Gli esseri umani hanno un cuore a quattro camere costituito dall’atrio destro, dall’atrio sinistro, dal ventricolo destro e dal ventricolo sinistro. Gli atri sono le due camere superiori. L’atrio destro riceve e trattiene il sangue deossigenato dalla vena cava superiore, dalla vena cava inferiore, dalle vene cardiache anteriori e dalle vene cardiache più piccole e dal seno coronarico, che poi invia al ventricolo destro (attraverso la valvola tricuspide), che a sua volta lo invia all’arteria polmonare per la circolazione polmonare. L’atrio sinistro riceve il sangue ossigenato dalle vene polmonari sinistra e destra, che pompa al ventricolo sinistro (attraverso la valvola mitrale) per pompare attraverso l’aorta per la circolazione sistemica.

L’atrio destro e il ventricolo destro sono spesso indicati come il cuore destro; allo stesso modo, l’atrio sinistro e il ventricolo sinistro sono spesso indicati come il cuore sinistro. Gli atri non hanno valvole alle loro entrate e, di conseguenza, una pulsazione venosa è normale e può essere rilevata nella vena giugulare come pressione venosa giugulare. Internamente, ci sono i muscoli pectinati ruvidi e crista terminalis di His, che fungono da confine all’interno dell’atrio e la parte a pareti lisce dell’atrio destro, il sinus venarum, che derivano dal sinus venosus. Il sinus venarum è il residuo adulto del seno venoso e circonda le aperture delle venae cavae e del seno coronarico. Attaccato all’atrio destro è l’appendice atriale destra – un’estensione a marsupio dei muscoli pectinati. Il setto interatriale separa l’atrio destro dall’atrio sinistro; questo è caratterizzato da una depressione nell’atrio destro – la fossa ovale.
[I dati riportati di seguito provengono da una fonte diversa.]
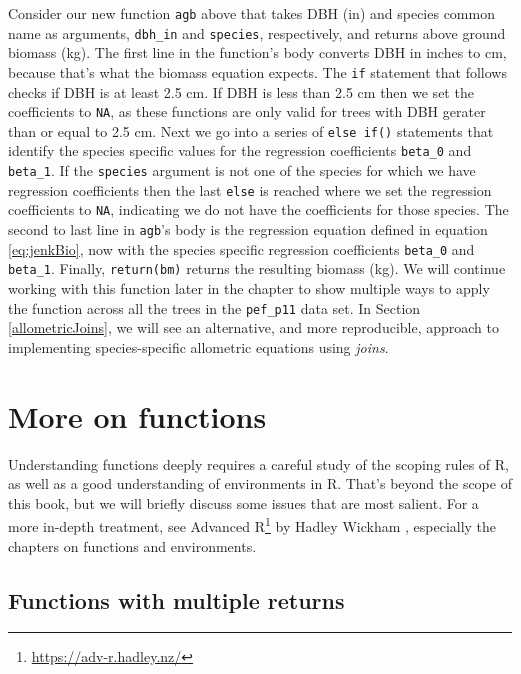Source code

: \documentclass[
  11pt,
]{krantz}
\renewcommand{\href}[2]{#2\footnote{\url{#1}}}
\theoremstyle{definition}
\theoremstyle{definition}
\theoremstyle{definition}
\theoremstyle{definition}
\theoremstyle{remark}
\begin{document}
Consider our new function \texttt{agb} above that takes DBH (in) and species common name as arguments, \texttt{dbh\_in} and \texttt{species}, respectively, and returns above ground biomass (kg). The first line in the function's body converts DBH in inches to cm, because that's what the \citet{jenkins03} biomass equation expects. The \texttt{if} statement that follows checks if DBH is at least 2.5 cm. If DBH is less than 2.5 cm then we set the coefficients to \texttt{NA}, as these functions are only valid for trees with DBH gerater than or equal to 2.5 cm. Next we go into a series of \texttt{else\ if()} statements that identify the species specific values for the regression coefficients \texttt{beta\_0} and \texttt{beta\_1}. If the \texttt{species} argument is not one of the species for which we have regression coefficients then the last \texttt{else} is reached where we set the regression coefficients to \texttt{NA}, indicating we do not have the coefficients for those species. The second to last line in \texttt{agb}'s body is the regression equation defined in equation \eqref{eq:jenkBio}, now with the species specific regression coefficients \texttt{beta\_0} and \texttt{beta\_1}. Finally, \texttt{return(bm)} returns the resulting biomass (kg). We will continue working with this function later in the chapter to show multiple ways to apply the function across all the trees in the \texttt{pef\_p11} data set. In Section \ref{allometricJoins}, we will see an alternative, and more reproducible, approach to implementing species-specific allometric equations using \emph{joins}.

\hypertarget{more-on-functions}{%
\section{More on functions}\label{more-on-functions}}

Understanding functions deeply requires a careful study of the scoping rules of R, as well as a good understanding of environments in R. That's beyond the scope of this book, but we will briefly discuss some issues that are most salient. For a more in-depth treatment, see \href{https://adv-r.hadley.nz/}{Advanced R} by Hadley Wickham \citep{whickam2019advanced}, especially the chapters on functions and environments.

\hypertarget{functions-with-multiple-returns}{%
\subsection{Functions with multiple returns}\label{functions-with-multiple-returns}}
\end{document}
Gli atri sono depolarizzati dal calcio.

In alto nella parte superiore dell’atrio sinistro c’è una sacca muscolare a forma di orecchio-l’appendice atriale sinistra. Questo sembra “funzionare come una camera di decompressione durante la sistole ventricolare sinistra e durante altri periodi in cui la pressione atriale sinistra è alta”.
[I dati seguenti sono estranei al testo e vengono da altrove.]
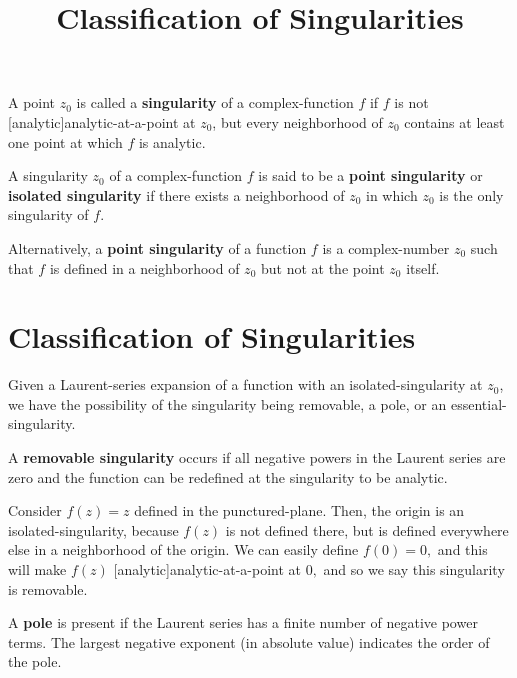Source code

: \documentclass{article}
\title{Classification of Singularities}
\begin{document}
\begin{definition}[Singularity]
A point $z_0$ is called a \textbf{singularity} of a \@{complex-function} $f$ if $f$ is not \@[analytic]{analytic-at-a-point} at $z_0$, but every \@{neighborhood} of $z_0$ contains at least one point at which $f$ is analytic.
\end{definition}

\begin{definition}
A \@{singularity} $z_0$ of a \@{complex-function} $f$ is said to be a \textbf{point singularity} or \textbf{isolated singularity} if there exists a \@{neighborhood} of $z_0$ in which $z_0$ is the only \@{singularity} of $f$.

Alternatively, a \textbf{point singularity} of a function $f$ is a \@{complex-number} $z_0$ such that $f$ is defined in a \@{neighborhood} of $z_0$ but not at the point $z_0$ itself.
\end{definition}

\section{Classification of Singularities}

Given a \@{Laurent-series} expansion of a \@{function} with an \@{isolated-singularity} at $z_0$, we have the possibility of the \@{singularity} being \@{removable}, a \@{pole}, or an \@{essential-singularity}.

\begin{definition}
A \textbf{removable singularity} occurs if all negative powers in the Laurent series are zero and the function can be redefined at the \@{singularity} to be \@{analytic}.
\end{definition}

\begin{example}
Consider $f(z) = z$ defined in the \@{punctured-plane}. Then, the \@{origin} is an \@{isolated-singularity}, because $f(z)$ is not defined there, but is defined everywhere else in a \@{neighborhood} of the origin. We can easily define $f(0) = 0,$ and this will make $f(z)$ \@[analytic]{analytic-at-a-point} at $0,$ and so we say this \@{singularity} is \@{removable}.
\end{example}

\begin{definition}[Pole]
A \textbf{pole} is present if the Laurent series has a finite number of negative power terms. The largest negative exponent (in absolute value) indicates the order of the pole.
\end{definition}
\end{document}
Sistema di conduzionemodifica

Il nodo senoatriale (SA) si trova nell’aspetto posteriore dell’atrio destro, accanto alla vena cava superiore. Questo è un gruppo di cellule pacemaker che spontaneamente depolarizzare per creare un potenziale d’azione. Il potenziale d’azione cardiaca si diffonde quindi su entrambi gli atri facendoli contrarre, costringendo il sangue che trattengono nei loro ventricoli corrispondenti.

Il nodo atrioventricolare (nodo AV) è un altro nodo nel sistema di conduzione elettrica cardiaca. Questo si trova tra gli atri e i ventricoli.

Apporto di sanguemodifica

L’atrio sinistro è fornito principalmente dall’arteria coronaria circonflessa sinistra e dai suoi piccoli rami.

La vena obliqua dell’atrio sinistro è in parte responsabile del drenaggio venoso; deriva dalla vena cava superiore sinistra embrionale.

Sviluppomodifica

Durante l’embriogenesi a circa due settimane, inizia a formarsi un atrio primitivo. Inizia come una camera, che nelle due settimane successive viene divisa dal setto primum nell’atrio sinistro e nell’atrio destro. Il setto interatriale ha un’apertura nell’atrio destro, il forame ovale, che fornisce l’accesso all’atrio sinistro; questo collega le due camere, che è essenziale per la circolazione sanguigna fetale. Alla nascita, quando viene preso il primo respiro, il flusso sanguigno fetale viene invertito per viaggiare attraverso i polmoni. Il forame ovale non è più necessario e si chiude per lasciare una depressione (la fossa ovalis) nella parete atriale.

In alcuni casi, il forame ovale non riesce a chiudersi. Questa anomalia è presente in circa il 25% della popolazione generale. Questo è noto come forame ovale pervio, un difetto del setto atriale. È per lo più non problematico, sebbene possa essere associato a embolizzazione paradossale e ictus.

All’interno dell’atrio destro fetale, il sangue dalla vena cava inferiore e dalla vena cava superiore fluiscono in flussi separati in diverse posizioni nel cuore; questo è stato segnalato per verificarsi attraverso l’effetto Coandă.